In 2016, Erdogan declared his desire for Turkey to join the Shanghai Cooperation Organization, in which China plays a key role, alongside Russia. He signaled that Ankara would be prepared to dump its EU membership bid should that happen. Meanwhile, last December, AKP deputies blocked a motion tabled by the nationalist opposition for a parliamentary inquiry into the plight of Uighurs in China.
During a visit to Beijing in July 2018 Turkish Foreign Minister Mevlut Cavusoglu had told reporters that Ankara viewed threats to China’s security as threats to Turkey and would not allow “anti-China activity inside Turkey or territory controlled by Turkey.” He was trying to assuage China’s concerns regarding anti-Chinese activities by Uighurs in Turkey aimed at promoting independence for Xinjiang and also acknowledging the problem posed by the scores of Uighurs who traveled through Turkey to join Jabhat al-Nusra in Syria.
Despite the recent heated exchanges between Ankara and Beijing, the general expectation is that ties will return to the status quo ante in light of broader interests that neither side can afford to endanger.

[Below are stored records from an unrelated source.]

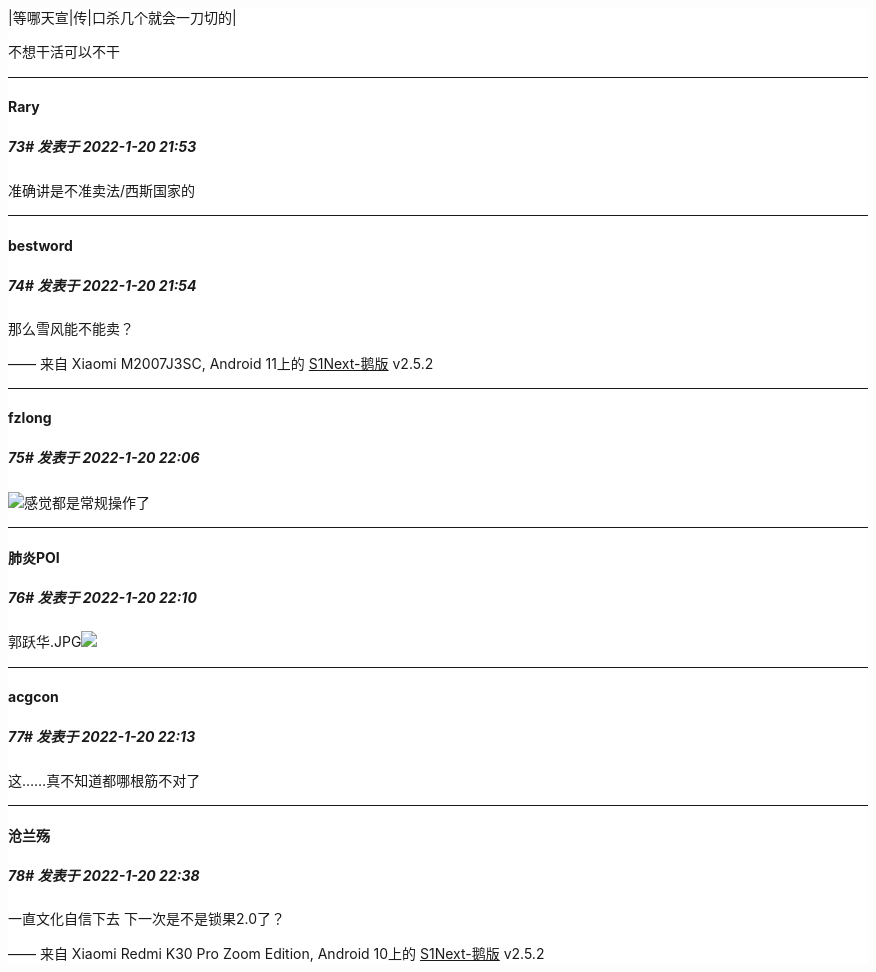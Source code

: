 |等哪天宣|传|口杀几个就会一刀切的|

不想干活可以不干



*****

####  Rary  
##### 73#       发表于 2022-1-20 21:53

准确讲是不准卖法/西斯国家的

*****

####  bestword  
##### 74#       发表于 2022-1-20 21:54

那么雪风能不能卖？

—— 来自 Xiaomi M2007J3SC, Android 11上的 [S1Next-鹅版](https://github.com/ykrank/S1-Next/releases) v2.5.2



*****

####  fzlong  
##### 75#       发表于 2022-1-20 22:06

<img src="https://static.saraba1st.com/image/smiley/face2017/033.png" referrerpolicy="no-referrer">感觉都是常规操作了 

*****

####  肺炎POI  
##### 76#       发表于 2022-1-20 22:10

郭跃华.JPG<img src="https://static.saraba1st.com/image/smiley/face2017/049.png" referrerpolicy="no-referrer">

*****

####  acgcon  
##### 77#       发表于 2022-1-20 22:13

这……真不知道都哪根筋不对了



*****

####  沧兰殇  
##### 78#       发表于 2022-1-20 22:38

一直文化自信下去
下一次是不是锁果2.0了？

—— 来自 Xiaomi Redmi K30 Pro Zoom Edition, Android 10上的 [S1Next-鹅版](https://github.com/ykrank/S1-Next/releases) v2.5.2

Tugrul Keskin, an international relations professor at Shanghai University, does not expect Turkey’s harsh tone toward China to make much of a difference to the long-term relationship, even if mutual suspicions remain.
“Turkey cannot ignore the Uighurs and their living conditions, whereas China is very suspicious about Turkish support for the Uighurs,” Keskin told the South China Morning Post. “This is the hard reality of Turkish-Sino relations and they cannot overcome this.” Keskin added, however, “The future of Turkish-Sino relations will not be different from the past.”
Nevertheless, Turkey is currently gripped by election fever, and there is no guarantee that the Uighur issue will not flare up again to be used as fodder in domestic politics. This could one again cloud Turkey’s ties with China and will require more deft diplomatic management by Ankara than thus far exhibited, especially if Turkey wants to help the Uighurs in earnest.